Thomas Atterberry. [sea/'.]

By Richard Atterberry, his Agent and Attorney in fact.”

Both of the foregoing instruments were certified, and have been recorded.

A certificate of emancipation made out’ by the clerk, in pursuance of the order of the court, follows in the record, the entry of these instruments.

The record was authenticated as before said, under the act of Congress of 27th April, 1804. Objections were made to the reading of the record in evidence, and the same were sustained by the court.

The certificate of freedom granted in Kentucky, was recorded in Howard county, in this State, and a copy of this record in connexion with the testitmony of the recorder, was offered in evidence, the original certificate having been lost.

The testimony going to show that Thomas Atterberry had frequently declared that Maria was free, and that he. had liberated her in Kentucky, was also offered in evidence. Also a will of Atterberry, liberating Maria. This will was without probate, and no evidence was offered in proof of its execution by the testator. All this evidence was rejected on. the trial, and the rejection thereof, is the error complained of.
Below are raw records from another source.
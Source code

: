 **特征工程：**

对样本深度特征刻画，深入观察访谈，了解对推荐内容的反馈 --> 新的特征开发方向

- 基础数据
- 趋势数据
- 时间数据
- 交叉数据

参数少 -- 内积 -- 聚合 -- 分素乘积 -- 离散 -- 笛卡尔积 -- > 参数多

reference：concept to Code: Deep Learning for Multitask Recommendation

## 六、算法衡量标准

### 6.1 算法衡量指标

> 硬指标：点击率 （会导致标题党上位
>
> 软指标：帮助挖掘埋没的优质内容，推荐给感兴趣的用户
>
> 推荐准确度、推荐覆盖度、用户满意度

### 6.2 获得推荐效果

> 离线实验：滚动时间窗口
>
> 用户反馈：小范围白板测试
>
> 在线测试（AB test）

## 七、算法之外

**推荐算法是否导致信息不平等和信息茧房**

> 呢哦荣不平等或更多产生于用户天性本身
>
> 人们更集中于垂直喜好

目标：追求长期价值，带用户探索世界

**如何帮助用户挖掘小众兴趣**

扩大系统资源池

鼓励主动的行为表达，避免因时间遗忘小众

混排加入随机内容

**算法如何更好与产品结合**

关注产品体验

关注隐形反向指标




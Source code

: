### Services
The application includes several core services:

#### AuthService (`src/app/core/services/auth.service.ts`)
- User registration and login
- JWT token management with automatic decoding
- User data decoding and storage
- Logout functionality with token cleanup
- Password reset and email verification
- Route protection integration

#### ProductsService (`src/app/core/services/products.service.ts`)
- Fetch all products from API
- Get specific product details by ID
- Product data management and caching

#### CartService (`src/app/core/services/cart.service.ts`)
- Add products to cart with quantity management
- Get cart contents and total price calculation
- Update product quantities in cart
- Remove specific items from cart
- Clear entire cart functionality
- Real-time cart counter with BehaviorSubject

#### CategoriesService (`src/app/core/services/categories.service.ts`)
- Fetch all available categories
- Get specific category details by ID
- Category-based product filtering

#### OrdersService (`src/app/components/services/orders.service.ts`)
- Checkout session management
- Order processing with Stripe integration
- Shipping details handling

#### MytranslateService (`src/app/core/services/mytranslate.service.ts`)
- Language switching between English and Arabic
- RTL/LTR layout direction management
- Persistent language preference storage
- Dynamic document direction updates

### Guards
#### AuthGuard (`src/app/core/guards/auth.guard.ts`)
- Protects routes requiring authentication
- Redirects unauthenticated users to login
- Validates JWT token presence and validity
It was agreed that the laws of Kentucky, in relation to the emancipation of slaves, might be read in evidence in this court, although not spread upon the record.

An act of the Kentucky legislature of .the 27th February, 1798, provides that it shall and may be lawful for any person, by his or. her last will and testament, or .by any other instrument in writing under his hand and seal, attested and proved in. the county court by two witnesses, or acknowledged by the party in the court of the county where he resides, to emancipate, or set free his slave, who shall thereupon be entitled, and fully discharged from the performance of any contract entered into during his servitude, and enjoy his full freedom, as if he had been born free. And the said court shall have the power to demand bond with sufficient security of the emancipator, for the maintainance of any slave that may be aged or infirm, either in body or mind, to prevent him from becoming chargeable to the county; and every slave so emancipated shall have a certificate of his freedom from the clerk of such court, on parchment, with the county seal affixed thereto.

A statute of the same State, of the 15th December, 1800, provides *370that every person of the age of eighteen years, being possessed of, and having a right to any slave or slaves, may, by his last will and testament, or by an instrument of writing, emancipate such slave or slaves.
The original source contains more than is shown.